Pictures paired with source code:
══════

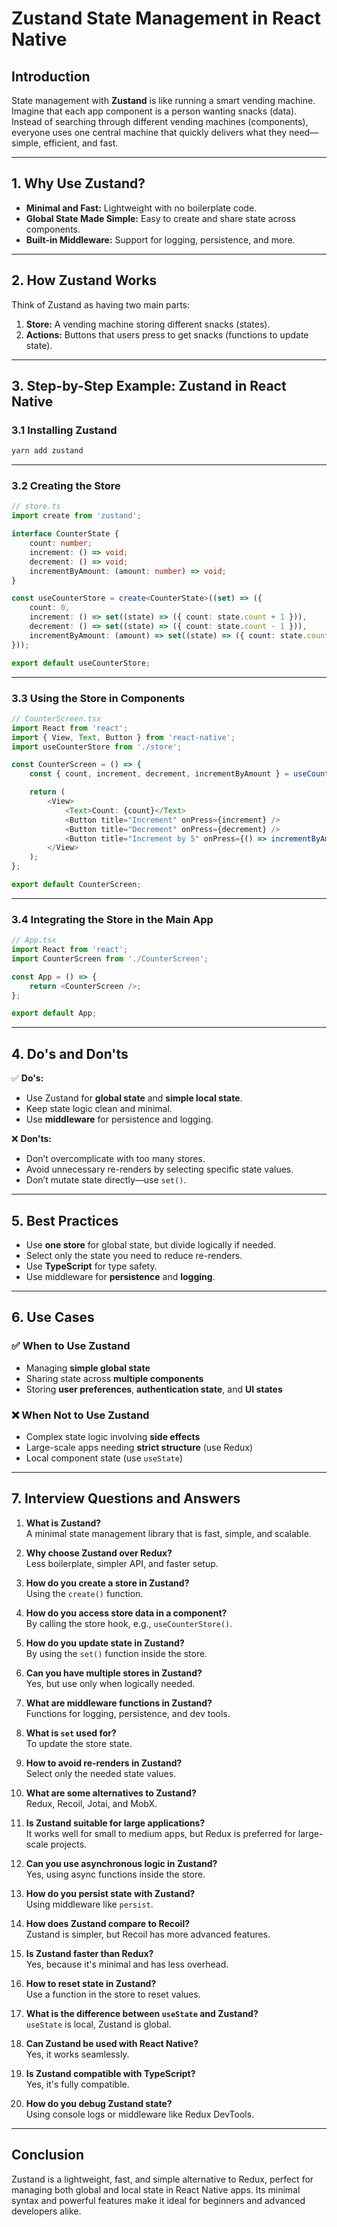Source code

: # Zustand State Management in React Native

## Introduction
State management with **Zustand** is like running a smart vending machine. Imagine that each app component is a person wanting snacks (data). Instead of searching through different vending machines (components), everyone uses one central machine that quickly delivers what they need—simple, efficient, and fast.

---

## 1. Why Use Zustand?
- **Minimal and Fast:** Lightweight with no boilerplate code.
- **Global State Made Simple:** Easy to create and share state across components.
- **Built-in Middleware:** Support for logging, persistence, and more.

---

## 2. How Zustand Works
Think of Zustand as having two main parts:
1. **Store:** A vending machine storing different snacks (states).
2. **Actions:** Buttons that users press to get snacks (functions to update state).

---

## 3. Step-by-Step Example: Zustand in React Native

### 3.1 Installing Zustand
```bash
yarn add zustand
```

---

### 3.2 Creating the Store
```typescript
// store.ts
import create from 'zustand';

interface CounterState {
    count: number;
    increment: () => void;
    decrement: () => void;
    incrementByAmount: (amount: number) => void;
}

const useCounterStore = create<CounterState>((set) => ({
    count: 0,
    increment: () => set((state) => ({ count: state.count + 1 })),
    decrement: () => set((state) => ({ count: state.count - 1 })),
    incrementByAmount: (amount) => set((state) => ({ count: state.count + amount })),
}));

export default useCounterStore;
```

---

### 3.3 Using the Store in Components
```typescript
// CounterScreen.tsx
import React from 'react';
import { View, Text, Button } from 'react-native';
import useCounterStore from './store';

const CounterScreen = () => {
    const { count, increment, decrement, incrementByAmount } = useCounterStore();

    return (
        <View>
            <Text>Count: {count}</Text>
            <Button title="Increment" onPress={increment} />
            <Button title="Decrement" onPress={decrement} />
            <Button title="Increment by 5" onPress={() => incrementByAmount(5)} />
        </View>
    );
};

export default CounterScreen;
```

---

### 3.4 Integrating the Store in the Main App
```typescript
// App.tsx
import React from 'react';
import CounterScreen from './CounterScreen';

const App = () => {
    return <CounterScreen />;
};

export default App;
```

---

## 4. Do's and Don'ts

✅ **Do's:**
- Use Zustand for **global state** and **simple local state**.
- Keep state logic clean and minimal.
- Use **middleware** for persistence and logging.

❌ **Don'ts:**
- Don’t overcomplicate with too many stores.
- Avoid unnecessary re-renders by selecting specific state values.
- Don’t mutate state directly—use `set()`.

---

## 5. Best Practices
- Use **one store** for global state, but divide logically if needed.
- Select only the state you need to reduce re-renders.
- Use **TypeScript** for type safety.
- Use middleware for **persistence** and **logging**.

---

## 6. Use Cases

### ✅ When to Use Zustand
- Managing **simple global state**
- Sharing state across **multiple components**
- Storing **user preferences**, **authentication state**, and **UI states**

### ❌ When Not to Use Zustand
- Complex state logic involving **side effects**
- Large-scale apps needing **strict structure** (use Redux)
- Local component state (use `useState`)

---

## 7. Interview Questions and Answers

1. **What is Zustand?**  
A minimal state management library that is fast, simple, and scalable.

2. **Why choose Zustand over Redux?**  
Less boilerplate, simpler API, and faster setup.

3. **How do you create a store in Zustand?**  
Using the `create()` function.

4. **How do you access store data in a component?**  
By calling the store hook, e.g., `useCounterStore()`.

5. **How do you update state in Zustand?**  
By using the `set()` function inside the store.

6. **Can you have multiple stores in Zustand?**  
Yes, but use only when logically needed.

7. **What are middleware functions in Zustand?**  
Functions for logging, persistence, and dev tools.

8. **What is `set` used for?**  
To update the store state.

9. **How to avoid re-renders in Zustand?**  
Select only the needed state values.

10. **What are some alternatives to Zustand?**  
Redux, Recoil, Jotai, and MobX.

11. **Is Zustand suitable for large applications?**  
It works well for small to medium apps, but Redux is preferred for large-scale projects.

12. **Can you use asynchronous logic in Zustand?**  
Yes, using async functions inside the store.

13. **How do you persist state with Zustand?**  
Using middleware like `persist`.

14. **How does Zustand compare to Recoil?**  
Zustand is simpler, but Recoil has more advanced features.

15. **Is Zustand faster than Redux?**  
Yes, because it's minimal and has less overhead.

16. **How to reset state in Zustand?**  
Use a function in the store to reset values.

17. **What is the difference between `useState` and Zustand?**  
`useState` is local, Zustand is global.

18. **Can Zustand be used with React Native?**  
Yes, it works seamlessly.

19. **Is Zustand compatible with TypeScript?**  
Yes, it's fully compatible.

20. **How do you debug Zustand state?**  
Using console logs or middleware like Redux DevTools.

---

## Conclusion
Zustand is a lightweight, fast, and simple alternative to Redux, perfect for managing both global and local state in React Native apps. Its minimal syntax and powerful features make it ideal for beginners and advanced developers alike.
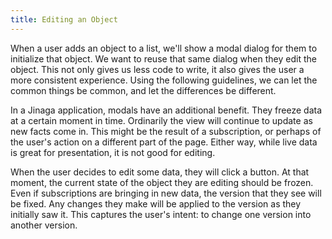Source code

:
 ```yaml
---
title: Editing an Object
---
```


When a user adds an object to a list, we'll show a modal dialog for them to initialize that object.
We want to reuse that same dialog when they edit the object.
This not only gives us less code to write, it also gives the user a more consistent experience.
Using the following guidelines, we can let the common things be common, and let the differences be different.

In a Jinaga application, modals have an additional benefit.
They freeze data at a certain moment in time.
Ordinarily the view will continue to update as new facts come in.
This might be the result of a subscription, or perhaps of the user's action on a different part of the page.
Either way, while live data is great for presentation, it is not good for editing.

When the user decides to edit some data, they will click a button.
At that moment, the current state of the object they are editing should be frozen.
Even if subscriptions are bringing in new data, the version that they see will be fixed.
Any changes they make will be applied to the version as they initially saw it.
This captures the user's intent: to change one version into another version.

══════

● Exercise prompt: Restate the entries verbatim, without pictures.

● Answer to this task:
Source code

: # Zustand State Management in React Native

## Introduction
State management with **Zustand** is like running a smart vending machine. Imagine that each app component is a person wanting snacks (data). Instead of searching through different vending machines (components), everyone uses one central machine that quickly delivers what they need—simple, efficient, and fast.

---

## 1. Why Use Zustand?
- **Minimal and Fast:** Lightweight with no boilerplate code.
- **Global State Made Simple:** Easy to create and share state across components.
- **Built-in Middleware:** Support for logging, persistence, and more.

---

## 2. How Zustand Works
Think of Zustand as having two main parts:
1. **Store:** A vending machine storing different snacks (states).
2. **Actions:** Buttons that users press to get snacks (functions to update state).

---

## 3. Step-by-Step Example: Zustand in React Native

### 3.1 Installing Zustand
```bash
yarn add zustand
```

---

### 3.2 Creating the Store
```typescript
// store.ts
import create from 'zustand';

interface CounterState {
    count: number;
    increment: () => void;
    decrement: () => void;
    incrementByAmount: (amount: number) => void;
}

const useCounterStore = create<CounterState>((set) => ({
    count: 0,
    increment: () => set((state) => ({ count: state.count + 1 })),
    decrement: () => set((state) => ({ count: state.count - 1 })),
    incrementByAmount: (amount) => set((state) => ({ count: state.count + amount })),
}));

export default useCounterStore;
```

---

### 3.3 Using the Store in Components
```typescript
// CounterScreen.tsx
import React from 'react';
import { View, Text, Button } from 'react-native';
import useCounterStore from './store';

const CounterScreen = () => {
    const { count, increment, decrement, incrementByAmount } = useCounterStore();

    return (
        <View>
            <Text>Count: {count}</Text>
            <Button title="Increment" onPress={increment} />
            <Button title="Decrement" onPress={decrement} />
            <Button title="Increment by 5" onPress={() => incrementByAmount(5)} />
        </View>
    );
};

export default CounterScreen;
```

---

### 3.4 Integrating the Store in the Main App
```typescript
// App.tsx
import React from 'react';
import CounterScreen from './CounterScreen';

const App = () => {
    return <CounterScreen />;
};

export default App;
```

---

## 4. Do's and Don'ts

✅ **Do's:**
- Use Zustand for **global state** and **simple local state**.
- Keep state logic clean and minimal.
- Use **middleware** for persistence and logging.

❌ **Don'ts:**
- Don’t overcomplicate with too many stores.
- Avoid unnecessary re-renders by selecting specific state values.
- Don’t mutate state directly—use `set()`.

---

## 5. Best Practices
- Use **one store** for global state, but divide logically if needed.
- Select only the state you need to reduce re-renders.
- Use **TypeScript** for type safety.
- Use middleware for **persistence** and **logging**.

---

## 6. Use Cases

### ✅ When to Use Zustand
- Managing **simple global state**
- Sharing state across **multiple components**
- Storing **user preferences**, **authentication state**, and **UI states**

### ❌ When Not to Use Zustand
- Complex state logic involving **side effects**
- Large-scale apps needing **strict structure** (use Redux)
- Local component state (use `useState`)

---

## 7. Interview Questions and Answers

1. **What is Zustand?**  
A minimal state management library that is fast, simple, and scalable.

2. **Why choose Zustand over Redux?**  
Less boilerplate, simpler API, and faster setup.

3. **How do you create a store in Zustand?**  
Using the `create()` function.

4. **How do you access store data in a component?**  
By calling the store hook, e.g., `useCounterStore()`.

5. **How do you update state in Zustand?**  
By using the `set()` function inside the store.

6. **Can you have multiple stores in Zustand?**  
Yes, but use only when logically needed.

7. **What are middleware functions in Zustand?**  
Functions for logging, persistence, and dev tools.

8. **What is `set` used for?**  
To update the store state.

9. **How to avoid re-renders in Zustand?**  
Select only the needed state values.

10. **What are some alternatives to Zustand?**  
Redux, Recoil, Jotai, and MobX.

11. **Is Zustand suitable for large applications?**  
It works well for small to medium apps, but Redux is preferred for large-scale projects.

12. **Can you use asynchronous logic in Zustand?**  
Yes, using async functions inside the store.

13. **How do you persist state with Zustand?**  
Using middleware like `persist`.

14. **How does Zustand compare to Recoil?**  
Zustand is simpler, but Recoil has more advanced features.

15. **Is Zustand faster than Redux?**  
Yes, because it's minimal and has less overhead.

16. **How to reset state in Zustand?**  
Use a function in the store to reset values.

17. **What is the difference between `useState` and Zustand?**  
`useState` is local, Zustand is global.

18. **Can Zustand be used with React Native?**  
Yes, it works seamlessly.

19. **Is Zustand compatible with TypeScript?**  
Yes, it's fully compatible.

20. **How do you debug Zustand state?**  
Using console logs or middleware like Redux DevTools.

---

## Conclusion
Zustand is a lightweight, fast, and simple alternative to Redux, perfect for managing both global and local state in React Native apps. Its minimal syntax and powerful features make it ideal for beginners and advanced developers alike.
Source code

:
 ```yaml
---
title: Editing an Object
---
```


When a user adds an object to a list, we'll show a modal dialog for them to initialize that object.
We want to reuse that same dialog when they edit the object.
This not only gives us less code to write, it also gives the user a more consistent experience.
Using the following guidelines, we can let the common things be common, and let the differences be different.

In a Jinaga application, modals have an additional benefit.
They freeze data at a certain moment in time.
Ordinarily the view will continue to update as new facts come in.
This might be the result of a subscription, or perhaps of the user's action on a different part of the page.
Either way, while live data is great for presentation, it is not good for editing.

When the user decides to edit some data, they will click a button.
At that moment, the current state of the object they are editing should be frozen.
Even if subscriptions are bringing in new data, the version that they see will be fixed.
Any changes they make will be applied to the version as they initially saw it.
This captures the user's intent: to change one version into another version.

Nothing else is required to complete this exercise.